Understanding the hidden backup costs is crucial for investors and policymakers assessing true ESG performance and the economic feasibility of large‑scale renewable adoption.

Key Takeaways

  • •Renewable procurement often excludes dispatchable backup expenses
  • •Grid stability demands instant power when wind or solar dip
  • •Backup typically relies on fossil‑gas, coal, hydro, nuclear
  • •Accounting tricks can mislead ESG assessments
  • •Unreliable grids risk outages, increasing operational costs

Pulse Analysis

Corporate renewable procurement has surged as firms chase ESG accolades and carbon‑neutral branding. Microsoft’s 100‑percent renewable claim, while headline‑worthy, rests largely on power‑purchase agreements that offset consumption on paper. This accounting approach does not alter the physics of the electric grid, where supply must match demand every second. By focusing on procurement metrics rather than actual generation mix, companies risk overstating sustainability progress and obscuring the true cost structure behind their energy strategies.
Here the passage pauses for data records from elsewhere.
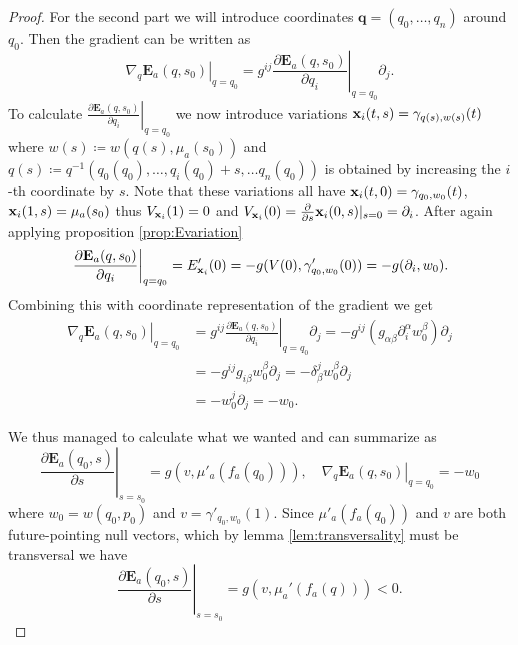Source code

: \begin{proof}
    For the second part we will introduce coordinates $\mathbf{q}=(q_0,\dots,q_n)$ around $q_0$. Then the gradient can be written as
    \[
        \left.\nabla_q\mathbf{E}_a(q,s_0)\right\rvert_{q=q_0} = g^{ij}\left.\frac{\partial\mathbf{E}_a(q,s_0)}{\partial q_i}\right\rvert_{q=q_0}\partial_j.
    \]
    To calculate $\left.\frac{\partial\mathbf{E}_a(q,s_0)}{\partial q_i}\right\rvert_{q=q_0}$ we now introduce variations $\mathbf{x}_i(t,s) = \gamma_{q(s),w(s)}(t)$ where $w(s)\coloneqq w(q(s),\mu_a(s_0))$ and $q(s)\coloneqq q^{-1}(q_0(q_0),\dots, q_i(q_0)+s, \dots q_n(q_0))$ is obtained by increasing the $i$-th coordinate by $s$. Note that these variations all have $\mathbf{x}_i(t,0) = \gamma_{q_0,w_0}(t)$, $\mathbf{x}_i(1,s) = \mu_a(s_0)$ thus $V_{\mathbf{x}_i}(1)=0$ and $V_{\mathbf{x}_i}(0) = \frac{\partial}{\partial s}\mathbf{x}_i(0,s)\rvert_{s=0} = \partial_i$.
    After again applying proposition \ref{prop:Evariation}
    \[
        \left.\frac{\partial\mathbf{E}_a(q,s_0)}{\partial q_i}\right\rvert_{q=q_0} = E'_{\mathbf{x}_i}(0) =  -g(V(0),\gamma'_{q_0,w_0}(0)) = -g(\partial_i,w_0).
    \]
    Combining this with coordinate representation of the gradient we get
    \begin{align*}
        \left.\nabla_q\mathbf{E}_a(q,s_0)\right\rvert_{q=q_0} &= g^{ij}\left.\frac{\partial\mathbf{E}_a(q,s_0)}{\partial q_i}\right\rvert_{q=q_0}\partial_j = -g^{ij}(g_{\alpha\beta}\partial_i^\alpha w_0^\beta)\partial_j\\
        &= -g^{ij}g_{i\beta}w_0^\beta\partial_j = -\delta^j_\beta w_0^\beta \partial_j\\
        &= -w_0^j\partial_j = -w_0.
    \end{align*}
    
    We thus managed to calculate what we wanted and can summarize as
    \begin{equation}\label{eq:dEsummary}
        \left.\frac{\partial\mathbf{E}_a(q_0,s)}{\partial s}\right\rvert_{s=s_0} = g(v,\mu'_a(f_a(q_0))), \quad \left.\nabla_q\mathbf{E}_a(q,s_0)\right\rvert_{q=q_0}=-w_0
    \end{equation}
    where $w_0=w(q_0,p_0)$ and $v=\gamma'_{q_0,w_0}(1)$. Since $\mu'_a(f_a(q_0))$ and $v$ are both future-pointing null vectors, which by lemma \ref{lem:transversality} must be transversal we have 
    \[\left.\frac{\partial\mathbf{E}_a(q_0,s)}{\partial s}\right\rvert_{s=s_0}=g(v,\mu_a'(f_a(q)))<0.\]


\end{proof}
The technical backbone of any grid is dispatchable generation—power sources that can be ramped up or down instantly to balance intermittent renewables. When wind turbines lull or solar panels darken, natural‑gas peaker plants, hydro reservoirs, or nuclear reactors step in to preserve voltage and frequency. These backup resources carry capital, fuel, and operating expenses that are rarely reflected in corporate ESG reports. Emerging storage technologies, such as lithium‑ion batteries, can mitigate some reliance on fossil backup, but current cost curves and scale limitations mean that most large consumers still depend on conventional generators to avoid blackouts, as illustrated by Spain’s recent grid failure.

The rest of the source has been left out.